The problem lies somewhat in MariaDb failing to use the primary key index instead of the unique one in catalog_product_entity_int table, but I think the main issue is in the non optimal SQL query executed.

\Smile\ElasticsuiteCatalog\Model\ResourceModel\Eav\Indexer\Fulltext\Datasource\AbstractAttributeData::getAttributesRawData finds attributes using the entity_id’s, and for some reason selects them from the main table first only to join the entity tables by the entity_id value.

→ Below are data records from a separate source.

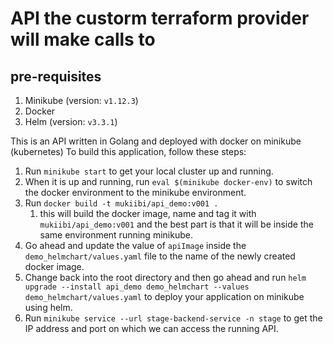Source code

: # API the custorm terraform provider will make calls to

## pre-requisites

1. Minikube (version: `v1.12.3`)
2. Docker
3. Helm (version: `v3.3.1`)

This is an API written in Golang and deployed with docker on minikube (kubernetes)
To build this application, follow these steps:

1. Run `minikube start` to get your local cluster up and running.
2. When it is up and running, run `eval $(minikube docker-env)` to switch the docker environment to the minikube environment.
3. Run `docker build -t mukiibi/api_demo:v001 .`
   1. this will build the docker image, name and tag it with `mukiibi/api_demo:v001` and the best part is that it will be inside the same environment running minikube.
4. Go ahead and update the value of `apiImage` inside the `demo_helmchart/values.yaml` file to the name of the newly created docker image.
5. Change back into the root directory and then go ahead and run `helm upgrade --install api_demo demo_helmchart --values demo_helmchart/values.yaml` to deploy your application on minikube using helm.
6. Run `minikube service --url stage-backend-service -n stage` to get the IP address and port on which we can access the running API.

I’ve fixed our problem by ditching the Inner join done here and selecting all Id’s straight from the t_default (catalog_product_entity_int) table.

So instead of doing …

        $select->from(['entity' => $this->getEntityMetaData($this->getEntityTypeId())->getEntityTable()], [$entityIdField])
            ->joinInner(
                ['t_default' => $tableName],
                new \Zend_Db_Expr("entity.{$linkField} = t_default.{$linkField}"),
                ['attribute_id']
            )
            ->joinLeft(['t_store' => $tableName], $joinStoreValuesCondition, [])
            ->where('t_default.store_id=?', 0)
            ->where('t_default.attribute_id IN (?)', $attributeIds)
            ->where("entity.{$entityIdField} IN (?)", $entityIds)
            ->columns(['value' => new \Zend_Db_Expr('COALESCE(t_store.value, t_default.value)')]);

… the query works perfectly well written as:

        $select->from(['t_default' => $tableName], [$entityIdField])
            ->joinLeft(['t_store' => $tableName], $joinStoreValuesCondition, [])
            ->where('t_default.store_id=?', 0)
            ->where('t_default.attribute_id IN (?)', $attributeIds)
            ->where("t_default.{$entityIdField} IN (?)", $entityIds)
            ->columns(['t_default.attribute_id', 'value' => new \Zend_Db_Expr('COALESCE(t_store.value, t_default.value)')]);

I would suggest fixing this query 😃

About this issue

  • Original URL
  • State: closed
  • Created 5 years ago
  • Comments: 19

Commits related to this issue

Most upvoted comments

Ok so this could probably be integrated into the core if this does help that much with performances.

I’ll prioritize this.

Regards

I recently upraded MariaDB to 10.4 (as it is supported by Magento 2.4.1) and found I had to disable an optimizer_switch or indexation would be very slow when part of the result set was empty. This impacts more than just Elasticsuite (Magento itself also suffers), just figured I’d share what I found.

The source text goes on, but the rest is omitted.